On a night like this there came,
A stranger on the road,
I saw him stumble, heard him fall,
I helped him with his load,
The further that we walked,
Well the heavier it became,
And I believe I've felt the weight,
From another world…(from) The Risen Lord Chris De Burgh
Basic Information
Pressure spirits (German: "Druckgeist") are a category of supernatural beings from German folklore whose main mode of attack is sitting on their victims (or alternatively equipment they are carrying) and becoming really heavy - driving their victims to exhaustion. It is possible that this represents some form of vampiric feeding. Pressure spirits include:
- Alp
- Aufhocker
- Böxenwulf - a form of werewolf
- Drude
- Ghost - even otherwise "ordinary" ghosts will have "pressure spirit" powers in German folklore
- Succubus
- Walrider and other forms of witch and/or hag.
Sources
Game and Story Use
- If you want to come up with a custom creature that nevertheless feels authentic to German folklore, merely give it pressure spirit powers.
- While pressure spirits are ordinarily solitary attackers, they might team up with faeries, demons, or undead in RPG encounters - going after the physically weakest characters and distracting them while their allies go after the stronger player characters.

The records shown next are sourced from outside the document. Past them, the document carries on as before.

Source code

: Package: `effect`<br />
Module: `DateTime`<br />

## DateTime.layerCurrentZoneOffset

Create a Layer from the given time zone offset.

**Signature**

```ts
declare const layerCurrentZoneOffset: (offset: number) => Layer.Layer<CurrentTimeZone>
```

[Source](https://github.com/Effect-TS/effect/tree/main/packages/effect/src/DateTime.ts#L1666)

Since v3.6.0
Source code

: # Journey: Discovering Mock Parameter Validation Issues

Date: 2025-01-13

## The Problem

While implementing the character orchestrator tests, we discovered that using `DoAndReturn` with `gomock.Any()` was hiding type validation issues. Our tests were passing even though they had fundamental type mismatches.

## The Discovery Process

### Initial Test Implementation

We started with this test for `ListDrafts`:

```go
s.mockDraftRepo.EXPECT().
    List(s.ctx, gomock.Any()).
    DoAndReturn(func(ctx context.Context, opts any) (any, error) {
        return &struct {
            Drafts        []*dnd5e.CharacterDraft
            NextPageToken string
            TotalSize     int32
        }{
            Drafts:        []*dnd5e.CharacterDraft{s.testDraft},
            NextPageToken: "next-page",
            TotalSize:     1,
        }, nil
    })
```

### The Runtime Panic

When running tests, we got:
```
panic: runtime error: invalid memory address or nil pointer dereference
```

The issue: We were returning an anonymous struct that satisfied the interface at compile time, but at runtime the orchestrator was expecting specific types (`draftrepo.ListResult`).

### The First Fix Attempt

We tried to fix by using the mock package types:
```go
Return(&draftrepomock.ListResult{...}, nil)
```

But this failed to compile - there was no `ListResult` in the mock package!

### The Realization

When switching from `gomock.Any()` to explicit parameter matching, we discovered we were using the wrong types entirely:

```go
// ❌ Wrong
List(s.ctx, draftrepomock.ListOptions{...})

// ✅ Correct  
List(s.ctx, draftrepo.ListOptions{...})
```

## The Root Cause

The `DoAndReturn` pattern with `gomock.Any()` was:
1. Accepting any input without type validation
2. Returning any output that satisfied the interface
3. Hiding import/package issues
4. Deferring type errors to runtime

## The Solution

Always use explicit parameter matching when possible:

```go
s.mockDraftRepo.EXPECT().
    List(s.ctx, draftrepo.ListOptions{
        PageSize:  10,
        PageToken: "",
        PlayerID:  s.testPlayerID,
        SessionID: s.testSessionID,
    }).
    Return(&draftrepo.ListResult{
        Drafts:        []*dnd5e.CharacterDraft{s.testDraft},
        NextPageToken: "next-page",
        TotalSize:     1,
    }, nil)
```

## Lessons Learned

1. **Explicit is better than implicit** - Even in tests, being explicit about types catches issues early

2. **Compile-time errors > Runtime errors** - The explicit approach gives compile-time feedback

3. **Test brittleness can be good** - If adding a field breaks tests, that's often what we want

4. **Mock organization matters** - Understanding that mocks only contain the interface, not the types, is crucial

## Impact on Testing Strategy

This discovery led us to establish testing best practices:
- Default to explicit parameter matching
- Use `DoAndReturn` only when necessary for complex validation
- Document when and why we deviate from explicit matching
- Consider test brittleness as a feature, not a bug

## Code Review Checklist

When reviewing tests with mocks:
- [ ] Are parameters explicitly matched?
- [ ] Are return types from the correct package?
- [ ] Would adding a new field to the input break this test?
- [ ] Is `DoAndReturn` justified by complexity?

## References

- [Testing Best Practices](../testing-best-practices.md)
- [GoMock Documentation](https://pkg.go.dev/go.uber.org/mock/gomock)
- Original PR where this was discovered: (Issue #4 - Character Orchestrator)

- Possibly the spirits in question are largely or completely immobile - or at least confined to a given area - and need a great deal of power to move. Their "attack" consists of latching onto a mortal and forcing them to provide that energy, with the act of carrying their weight being a symbolic act aspecting the energy towards movement.
- The idea of a burden that becomes progressively heavier features in a lot of tales, whether it be a child or old lady that the protagonist has volunteered to carry, or a burden of luggage they have offered to help with. Such burdens may be malevolent in character - as might be expected from a pressure spirit - but may also be a test of charity, either on the part of one of the fae or some other power - in extreme cases up to and including the revelation that the person in question has been carrying Christ (typically in the guise of a child) and/or the weight of the world's sins. Where the bestower of the burden is not malevolent some form or reward or blessing is to be expected, and even if the bestower turns out to be less that saintly (typically in the case of mischievous fae) some other power may intervene to provide compensation.
- The entity may also be a trickster come to humble an overly proud hero in the same manner as the humiliations of Thor1 - only when he finally admits that he isn't strong enough to carry a little old lady a few miles and that he isn't quite as mighty as he's been claiming will the trickster come clean and admit to the exhausted hero who they really are.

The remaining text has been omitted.